You won't always know all the answers, or understand why things unfold the way they do. But, we know what ever happens is for the greater good.
You'll always be fully happy and content, and satisfied, to the fullest and deepest depths no matter what happens on the outside.
People come and go, family, friends, lovers, but this unconditional love from within will never go. It is eternal, you are eternal. You are love and loved.
Be gentle in these times of sorrow and sadness, stay present. Enjoy every moment, no matter what comes your way.
Life is an adventure. Filled with ups and downs. In these feelings of downtime it's inevitable it will be back up again. This too shall pass.
Love always and forever,
The world is full of sorrow
The root of sorrow is attachment desire
The uprooting of sorrow is the dropping of attachment
How does one drop it?
One only looks and sees that it is based on a false belief
The belief that without this I cannot be happy
That's false, the moment you see that's false you're free
-Anthony De Mello
I've had a lot of examples of these false beliefs in my experiences.
One recent experience was having all these plans for an outing with a friend be cancelled. Plans had been made, was going to be dinner, a light walk afterwards.
That was the simplicity of it, the dinner outing was cancelled.
The false beliefs I was having that led to suffering were the stories. I'm not a priority, why is this happening to me, why does this always happen to me, what's wrong with that person. So many judgements and stories, layering on top of the basic reality that plans had been cancelled.
I was basing my happiness on plans going as planned, and if anything changed those plans, I was no longer happy.
I can be happy and free once I had the awareness of the false belief I needed that event to happen in order to be happy.
I recently watched a short video clip by Eckhart Tolle. He shared the following: Whenever you have become defensive about something, know that you have identified yourself with an illusion. [course of miracles]. The knowing is not part of the illusion. In the knowing, you are free of the illusion.
I've had a lot of episodes of defensiveness in my life. Wanting to be right, wanting to be heard, wanting to make a point.
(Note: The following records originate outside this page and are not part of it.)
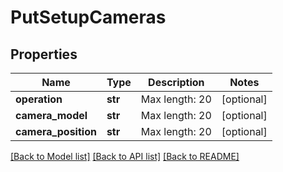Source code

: # PutSetupCameras

## Properties
Name | Type | Description | Notes
------------ | ------------- | ------------- | -------------
**operation** | **str** | Max length: 20 | [optional] 
**camera_model** | **str** | Max length: 20 | [optional] 
**camera_position** | **str** | Max length: 20 | [optional] 

[[Back to Model list]](../README.md#documentation-for-models) [[Back to API list]](../README.md#documentation-for-api-endpoints) [[Back to README]](../README.md)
All of these are ok, except when I begin to lose myself in the actions. Identifying and escalating my position through anger, hostility, frustration. Infusing my actions with this energy.
Yet, I can also make a point, take a stand, be heard, without losing myself. In fact I'd have a lot more clarity in my approach, interactions with others, and peace, when I don't lose myself.
What are some triggers that have brought me to losing myself, and identifying with the thought? It's almost always what someone says, or so it seems. If I take a step back I will recognize it's not what they said, it's what I'm thinking or believing based on what they said (as how Byron Katie puts it).
If it was what they actually said, then that would mean they are controlling what I think and how I feel. Then I'm ultimately losing myself, at the mercy of someone saying something that makes me happy, makes me sad, makes me angry, etc.
Once I see it's not what that person says, it's what I'm thinking and believing, I can have a handle on the situation. I can choose how to react or respond.
I can take a few conscious breathes, see the numerous thoughts coming and going, and choose the thoughts that resonate with my spirit. While letting the other thoughts go. Recognizing not all thoughts are true, and the ones that unnerve me, shake me, scare me, are always not true. The ones that bring peace and comfort are true.
Inner peace, love, harmony, is my true self, and from that place I can recognize old thought patterns that go against this, and create and develop new patterns.